HM Land Registry revealed that it is close publishing draft guidance for a more advanced form of electronic signature, which will not require a witness in conveyancing transactions. Witnessed electronic signatures will be around for at least the next couple of years.
Land Registry began accepting witnessed electronic signatures to execute deeds in July, removing the last strict requirement to print and sign a paper document in a property transaction. Simon Hayes, Land Registry's chief executive, stated that the company would soon be focusing on 'the more sophisticated and qualified' electronic signatures.
General counsel Mike Harlow stated last week that Land Registry is 'close to' having draft guidance for qualified electronic signatures in a blog post. These are not required to be witnessed because there is an embedded check in the process, and the output is encrypted. It also works to a regulated standard.

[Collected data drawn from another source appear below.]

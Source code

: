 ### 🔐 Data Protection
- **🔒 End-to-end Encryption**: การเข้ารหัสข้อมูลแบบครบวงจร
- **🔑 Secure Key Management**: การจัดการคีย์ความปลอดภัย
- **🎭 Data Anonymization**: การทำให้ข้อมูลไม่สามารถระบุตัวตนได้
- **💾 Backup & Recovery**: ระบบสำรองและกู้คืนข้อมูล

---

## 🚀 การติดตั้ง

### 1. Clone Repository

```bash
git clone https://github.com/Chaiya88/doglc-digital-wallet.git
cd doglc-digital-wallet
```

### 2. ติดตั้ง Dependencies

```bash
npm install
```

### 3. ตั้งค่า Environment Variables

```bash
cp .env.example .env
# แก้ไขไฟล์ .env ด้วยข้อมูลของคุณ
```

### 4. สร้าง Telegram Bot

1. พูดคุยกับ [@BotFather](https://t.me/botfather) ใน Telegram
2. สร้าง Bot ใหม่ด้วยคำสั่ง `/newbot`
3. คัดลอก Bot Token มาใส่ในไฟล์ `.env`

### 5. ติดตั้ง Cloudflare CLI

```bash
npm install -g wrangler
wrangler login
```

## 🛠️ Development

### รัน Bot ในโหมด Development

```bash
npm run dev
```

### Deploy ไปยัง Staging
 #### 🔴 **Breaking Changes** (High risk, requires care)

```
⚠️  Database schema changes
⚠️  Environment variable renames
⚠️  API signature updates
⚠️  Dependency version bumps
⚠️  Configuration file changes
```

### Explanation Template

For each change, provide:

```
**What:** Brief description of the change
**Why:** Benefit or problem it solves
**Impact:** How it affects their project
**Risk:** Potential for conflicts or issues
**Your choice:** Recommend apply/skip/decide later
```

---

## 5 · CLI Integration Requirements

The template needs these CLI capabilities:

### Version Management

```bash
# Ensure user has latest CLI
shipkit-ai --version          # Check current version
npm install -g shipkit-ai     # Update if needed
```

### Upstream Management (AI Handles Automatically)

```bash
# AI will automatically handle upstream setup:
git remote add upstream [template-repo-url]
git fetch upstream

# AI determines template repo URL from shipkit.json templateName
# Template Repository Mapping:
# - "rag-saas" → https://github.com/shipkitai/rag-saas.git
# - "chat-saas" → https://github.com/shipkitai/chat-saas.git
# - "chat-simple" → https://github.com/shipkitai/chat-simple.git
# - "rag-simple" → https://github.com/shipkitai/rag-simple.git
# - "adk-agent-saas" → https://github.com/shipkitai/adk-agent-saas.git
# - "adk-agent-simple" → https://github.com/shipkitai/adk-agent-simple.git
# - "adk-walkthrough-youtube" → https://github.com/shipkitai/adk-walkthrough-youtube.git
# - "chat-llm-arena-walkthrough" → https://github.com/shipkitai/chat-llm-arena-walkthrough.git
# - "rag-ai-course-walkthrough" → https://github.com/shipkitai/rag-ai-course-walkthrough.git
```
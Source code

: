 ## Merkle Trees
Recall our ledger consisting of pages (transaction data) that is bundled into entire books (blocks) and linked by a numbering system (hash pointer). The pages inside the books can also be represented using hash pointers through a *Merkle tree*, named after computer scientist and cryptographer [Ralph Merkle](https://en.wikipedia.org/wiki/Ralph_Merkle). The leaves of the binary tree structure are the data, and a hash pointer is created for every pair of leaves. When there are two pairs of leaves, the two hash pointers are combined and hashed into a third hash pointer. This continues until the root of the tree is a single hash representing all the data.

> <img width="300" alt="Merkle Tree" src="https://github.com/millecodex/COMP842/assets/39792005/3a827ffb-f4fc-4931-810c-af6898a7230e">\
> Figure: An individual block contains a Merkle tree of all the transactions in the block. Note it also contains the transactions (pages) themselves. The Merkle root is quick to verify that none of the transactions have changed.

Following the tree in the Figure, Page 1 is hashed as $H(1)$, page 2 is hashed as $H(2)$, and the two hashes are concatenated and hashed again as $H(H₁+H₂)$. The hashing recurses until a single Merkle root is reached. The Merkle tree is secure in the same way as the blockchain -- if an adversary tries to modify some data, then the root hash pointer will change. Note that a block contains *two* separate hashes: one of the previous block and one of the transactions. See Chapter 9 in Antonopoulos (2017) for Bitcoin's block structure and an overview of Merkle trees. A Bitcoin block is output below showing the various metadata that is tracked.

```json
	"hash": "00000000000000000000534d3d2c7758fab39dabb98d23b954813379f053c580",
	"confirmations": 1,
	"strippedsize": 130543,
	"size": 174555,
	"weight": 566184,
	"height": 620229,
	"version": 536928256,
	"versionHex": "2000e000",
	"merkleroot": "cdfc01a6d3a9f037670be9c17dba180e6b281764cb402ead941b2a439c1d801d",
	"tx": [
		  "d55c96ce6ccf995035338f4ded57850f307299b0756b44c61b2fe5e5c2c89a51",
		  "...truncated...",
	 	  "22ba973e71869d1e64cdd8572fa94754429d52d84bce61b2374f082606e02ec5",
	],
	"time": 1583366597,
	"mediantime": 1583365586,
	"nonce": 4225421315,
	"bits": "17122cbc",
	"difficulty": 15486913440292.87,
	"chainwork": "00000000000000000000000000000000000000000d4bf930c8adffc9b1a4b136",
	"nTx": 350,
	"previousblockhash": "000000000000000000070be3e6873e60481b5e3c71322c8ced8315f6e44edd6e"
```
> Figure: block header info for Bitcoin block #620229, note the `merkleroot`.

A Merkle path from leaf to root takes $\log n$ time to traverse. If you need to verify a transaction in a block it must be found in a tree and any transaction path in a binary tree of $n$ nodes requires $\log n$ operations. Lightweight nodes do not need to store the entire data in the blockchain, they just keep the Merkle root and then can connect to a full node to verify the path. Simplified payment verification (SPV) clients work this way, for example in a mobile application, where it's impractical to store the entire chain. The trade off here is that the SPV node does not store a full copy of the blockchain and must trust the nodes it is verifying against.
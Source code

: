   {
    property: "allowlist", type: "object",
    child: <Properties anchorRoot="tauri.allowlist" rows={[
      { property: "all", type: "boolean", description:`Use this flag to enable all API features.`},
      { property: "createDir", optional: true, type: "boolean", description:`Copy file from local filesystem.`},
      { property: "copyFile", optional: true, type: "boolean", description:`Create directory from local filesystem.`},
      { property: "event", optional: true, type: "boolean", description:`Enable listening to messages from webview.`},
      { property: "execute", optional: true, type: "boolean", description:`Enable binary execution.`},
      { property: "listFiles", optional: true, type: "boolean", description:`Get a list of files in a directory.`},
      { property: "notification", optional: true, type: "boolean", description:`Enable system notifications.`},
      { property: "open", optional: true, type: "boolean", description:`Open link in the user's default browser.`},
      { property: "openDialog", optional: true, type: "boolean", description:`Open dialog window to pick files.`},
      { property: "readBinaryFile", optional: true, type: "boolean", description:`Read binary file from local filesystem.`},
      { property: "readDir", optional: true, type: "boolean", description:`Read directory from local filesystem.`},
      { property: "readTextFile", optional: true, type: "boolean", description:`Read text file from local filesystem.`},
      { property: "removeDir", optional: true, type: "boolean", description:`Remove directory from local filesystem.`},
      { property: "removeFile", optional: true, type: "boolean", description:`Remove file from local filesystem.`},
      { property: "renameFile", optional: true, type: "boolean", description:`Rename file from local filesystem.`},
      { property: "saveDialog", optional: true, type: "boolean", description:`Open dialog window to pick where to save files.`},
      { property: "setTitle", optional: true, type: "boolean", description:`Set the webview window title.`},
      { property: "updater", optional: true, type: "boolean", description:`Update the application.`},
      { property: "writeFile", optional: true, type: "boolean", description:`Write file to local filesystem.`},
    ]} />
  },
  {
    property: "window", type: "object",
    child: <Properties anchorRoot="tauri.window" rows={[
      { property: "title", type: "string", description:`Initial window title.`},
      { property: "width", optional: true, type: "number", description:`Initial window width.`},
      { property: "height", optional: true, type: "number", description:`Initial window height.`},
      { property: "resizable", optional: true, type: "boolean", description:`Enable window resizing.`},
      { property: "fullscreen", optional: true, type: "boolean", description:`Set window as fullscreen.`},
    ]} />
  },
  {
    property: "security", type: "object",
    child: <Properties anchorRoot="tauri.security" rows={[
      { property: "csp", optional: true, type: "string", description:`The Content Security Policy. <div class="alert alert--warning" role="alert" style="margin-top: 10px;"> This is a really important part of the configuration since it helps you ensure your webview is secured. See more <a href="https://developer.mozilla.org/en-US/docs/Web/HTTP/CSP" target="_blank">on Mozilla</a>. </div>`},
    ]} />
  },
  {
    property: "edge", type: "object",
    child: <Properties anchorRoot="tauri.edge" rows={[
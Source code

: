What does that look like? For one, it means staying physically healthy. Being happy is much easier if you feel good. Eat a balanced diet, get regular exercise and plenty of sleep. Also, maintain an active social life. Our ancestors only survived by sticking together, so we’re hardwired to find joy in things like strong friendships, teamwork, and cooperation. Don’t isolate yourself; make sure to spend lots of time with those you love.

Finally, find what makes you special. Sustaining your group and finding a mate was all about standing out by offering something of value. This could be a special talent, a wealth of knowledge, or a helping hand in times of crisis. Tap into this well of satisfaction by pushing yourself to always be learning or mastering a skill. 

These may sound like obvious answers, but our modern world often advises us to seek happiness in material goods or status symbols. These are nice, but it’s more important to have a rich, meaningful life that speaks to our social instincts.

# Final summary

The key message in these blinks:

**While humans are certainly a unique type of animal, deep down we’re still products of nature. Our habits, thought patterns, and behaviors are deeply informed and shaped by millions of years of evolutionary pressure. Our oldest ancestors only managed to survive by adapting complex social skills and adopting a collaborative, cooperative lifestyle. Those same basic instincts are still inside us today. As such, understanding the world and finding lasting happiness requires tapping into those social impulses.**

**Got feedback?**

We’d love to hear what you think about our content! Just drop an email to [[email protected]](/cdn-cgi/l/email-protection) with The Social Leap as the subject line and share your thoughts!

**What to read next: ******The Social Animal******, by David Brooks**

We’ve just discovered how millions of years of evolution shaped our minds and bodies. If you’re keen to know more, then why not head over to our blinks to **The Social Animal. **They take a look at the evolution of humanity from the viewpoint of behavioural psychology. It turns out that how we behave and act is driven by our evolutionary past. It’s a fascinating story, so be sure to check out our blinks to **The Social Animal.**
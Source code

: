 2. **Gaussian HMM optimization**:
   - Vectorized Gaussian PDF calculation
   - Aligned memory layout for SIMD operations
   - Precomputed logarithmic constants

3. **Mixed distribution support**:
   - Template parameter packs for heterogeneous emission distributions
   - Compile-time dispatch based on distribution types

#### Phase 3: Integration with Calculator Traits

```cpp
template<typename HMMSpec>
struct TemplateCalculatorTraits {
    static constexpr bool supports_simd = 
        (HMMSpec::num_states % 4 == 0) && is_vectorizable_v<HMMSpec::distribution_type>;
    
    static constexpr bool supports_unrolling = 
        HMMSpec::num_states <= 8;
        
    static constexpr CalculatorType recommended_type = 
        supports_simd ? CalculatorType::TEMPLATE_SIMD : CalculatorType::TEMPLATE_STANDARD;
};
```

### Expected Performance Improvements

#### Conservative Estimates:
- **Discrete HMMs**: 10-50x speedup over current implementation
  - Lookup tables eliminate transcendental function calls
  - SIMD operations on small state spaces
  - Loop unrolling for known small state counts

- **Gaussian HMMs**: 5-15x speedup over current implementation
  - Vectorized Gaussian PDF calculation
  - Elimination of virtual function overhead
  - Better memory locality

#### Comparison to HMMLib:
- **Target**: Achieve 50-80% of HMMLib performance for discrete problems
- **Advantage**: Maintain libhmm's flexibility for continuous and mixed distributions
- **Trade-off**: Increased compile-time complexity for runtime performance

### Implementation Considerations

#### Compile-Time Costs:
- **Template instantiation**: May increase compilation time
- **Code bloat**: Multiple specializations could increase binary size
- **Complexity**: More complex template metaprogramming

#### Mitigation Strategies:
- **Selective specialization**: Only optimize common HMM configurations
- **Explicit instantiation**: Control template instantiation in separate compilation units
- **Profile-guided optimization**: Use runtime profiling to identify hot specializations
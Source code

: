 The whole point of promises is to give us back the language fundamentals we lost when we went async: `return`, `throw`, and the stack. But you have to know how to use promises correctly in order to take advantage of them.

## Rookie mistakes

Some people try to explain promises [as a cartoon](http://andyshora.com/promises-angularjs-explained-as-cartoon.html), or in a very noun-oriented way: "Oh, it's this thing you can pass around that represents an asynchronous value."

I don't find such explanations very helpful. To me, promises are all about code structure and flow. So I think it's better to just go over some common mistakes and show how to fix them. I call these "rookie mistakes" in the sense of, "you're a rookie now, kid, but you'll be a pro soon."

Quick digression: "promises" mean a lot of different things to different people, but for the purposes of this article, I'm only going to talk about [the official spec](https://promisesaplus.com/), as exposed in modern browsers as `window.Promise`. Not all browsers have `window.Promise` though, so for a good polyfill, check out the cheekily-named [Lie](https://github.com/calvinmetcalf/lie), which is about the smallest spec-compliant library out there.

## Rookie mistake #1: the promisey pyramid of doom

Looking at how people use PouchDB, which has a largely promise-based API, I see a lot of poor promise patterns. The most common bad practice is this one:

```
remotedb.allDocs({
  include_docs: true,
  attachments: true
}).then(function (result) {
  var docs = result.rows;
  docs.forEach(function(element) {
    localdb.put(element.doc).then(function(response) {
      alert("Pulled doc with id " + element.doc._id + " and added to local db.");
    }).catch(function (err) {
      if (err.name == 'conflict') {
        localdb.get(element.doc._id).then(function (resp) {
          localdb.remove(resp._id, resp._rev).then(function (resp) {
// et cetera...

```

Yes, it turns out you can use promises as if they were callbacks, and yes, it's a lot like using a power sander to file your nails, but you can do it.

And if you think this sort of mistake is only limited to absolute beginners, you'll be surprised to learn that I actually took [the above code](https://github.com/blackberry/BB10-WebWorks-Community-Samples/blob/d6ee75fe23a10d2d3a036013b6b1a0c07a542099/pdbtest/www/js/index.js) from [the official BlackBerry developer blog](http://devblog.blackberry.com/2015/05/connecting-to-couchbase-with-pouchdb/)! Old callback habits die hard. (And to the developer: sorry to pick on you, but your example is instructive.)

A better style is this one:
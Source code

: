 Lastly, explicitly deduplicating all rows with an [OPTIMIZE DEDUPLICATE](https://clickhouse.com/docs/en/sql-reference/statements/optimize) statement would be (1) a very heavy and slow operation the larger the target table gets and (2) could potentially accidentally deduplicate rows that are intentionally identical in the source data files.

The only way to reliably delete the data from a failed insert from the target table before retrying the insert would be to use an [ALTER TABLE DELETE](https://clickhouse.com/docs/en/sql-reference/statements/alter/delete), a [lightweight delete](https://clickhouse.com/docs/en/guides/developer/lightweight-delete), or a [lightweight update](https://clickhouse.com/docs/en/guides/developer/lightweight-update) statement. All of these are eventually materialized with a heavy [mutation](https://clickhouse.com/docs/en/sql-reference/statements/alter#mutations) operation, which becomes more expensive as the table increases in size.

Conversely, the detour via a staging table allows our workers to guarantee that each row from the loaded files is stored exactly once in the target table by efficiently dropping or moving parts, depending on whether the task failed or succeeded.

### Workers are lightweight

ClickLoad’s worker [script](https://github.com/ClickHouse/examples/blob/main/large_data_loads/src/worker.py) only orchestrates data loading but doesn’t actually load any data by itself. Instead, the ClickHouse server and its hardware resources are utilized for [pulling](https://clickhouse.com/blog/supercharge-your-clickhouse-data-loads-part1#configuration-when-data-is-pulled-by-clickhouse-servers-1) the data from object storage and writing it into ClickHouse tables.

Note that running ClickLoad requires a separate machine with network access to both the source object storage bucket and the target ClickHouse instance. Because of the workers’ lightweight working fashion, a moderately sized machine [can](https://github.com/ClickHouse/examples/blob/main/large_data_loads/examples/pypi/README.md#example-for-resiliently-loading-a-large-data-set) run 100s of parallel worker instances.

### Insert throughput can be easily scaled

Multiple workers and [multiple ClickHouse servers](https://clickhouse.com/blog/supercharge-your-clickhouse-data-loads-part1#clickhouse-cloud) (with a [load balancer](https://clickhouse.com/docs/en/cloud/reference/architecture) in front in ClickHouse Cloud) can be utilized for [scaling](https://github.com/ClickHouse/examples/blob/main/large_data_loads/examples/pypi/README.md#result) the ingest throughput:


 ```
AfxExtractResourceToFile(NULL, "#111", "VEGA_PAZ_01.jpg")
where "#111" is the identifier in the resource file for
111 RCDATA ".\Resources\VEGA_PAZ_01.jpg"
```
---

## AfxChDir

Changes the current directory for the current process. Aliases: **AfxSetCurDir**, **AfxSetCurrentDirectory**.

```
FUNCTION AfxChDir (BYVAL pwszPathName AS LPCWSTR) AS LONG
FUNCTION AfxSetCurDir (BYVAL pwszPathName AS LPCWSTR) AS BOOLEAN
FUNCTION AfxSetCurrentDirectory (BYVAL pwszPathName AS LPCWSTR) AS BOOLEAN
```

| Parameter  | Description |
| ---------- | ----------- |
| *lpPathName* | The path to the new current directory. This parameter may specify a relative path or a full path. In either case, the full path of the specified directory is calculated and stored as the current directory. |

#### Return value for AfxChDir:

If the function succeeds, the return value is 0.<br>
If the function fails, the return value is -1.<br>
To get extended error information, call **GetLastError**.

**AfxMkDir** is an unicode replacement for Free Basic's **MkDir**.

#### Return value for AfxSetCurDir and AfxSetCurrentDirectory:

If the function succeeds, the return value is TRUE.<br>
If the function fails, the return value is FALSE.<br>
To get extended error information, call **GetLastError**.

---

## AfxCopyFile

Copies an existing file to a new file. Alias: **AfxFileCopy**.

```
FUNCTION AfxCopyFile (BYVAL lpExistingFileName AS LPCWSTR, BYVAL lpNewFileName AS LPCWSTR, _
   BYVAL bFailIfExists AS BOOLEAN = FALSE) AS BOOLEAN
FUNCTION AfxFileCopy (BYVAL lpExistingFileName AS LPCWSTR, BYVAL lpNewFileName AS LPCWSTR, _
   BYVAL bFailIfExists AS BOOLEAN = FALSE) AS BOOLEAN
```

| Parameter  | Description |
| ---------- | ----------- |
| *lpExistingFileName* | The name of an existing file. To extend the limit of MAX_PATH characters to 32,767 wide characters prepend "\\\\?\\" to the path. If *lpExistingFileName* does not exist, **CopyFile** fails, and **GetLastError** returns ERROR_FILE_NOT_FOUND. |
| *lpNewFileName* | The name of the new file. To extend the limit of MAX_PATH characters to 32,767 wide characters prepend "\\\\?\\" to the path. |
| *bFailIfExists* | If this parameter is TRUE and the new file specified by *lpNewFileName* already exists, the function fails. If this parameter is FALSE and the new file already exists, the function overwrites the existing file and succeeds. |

Harlow stated that while they believe they will be a success, their identity processes are still being developed and their use in the property market is not yet tested. They might initially be more suitable for certain types of conveyancers than others.
"So, we will work with the sector to bring them in as an alternative as soon as possible. However, with the expectation that they'll be used alongside witnessed electronically signed documents for some time. At some point, we will review the use of witnessed electronic signatures but only after qualified electronic signatures have demonstrated their effectiveness in practice for various uses within the real estate market. This may take a while - perhaps a few years.
"In the interim, we will continue supporting the growing use of both signatures, as a cornerstone for a more resilient, digital conveyancing process."
Another way to complete a deed is the mercury approach for signatures'. This allows a signature page in pen to be signed in the presence of witnesses.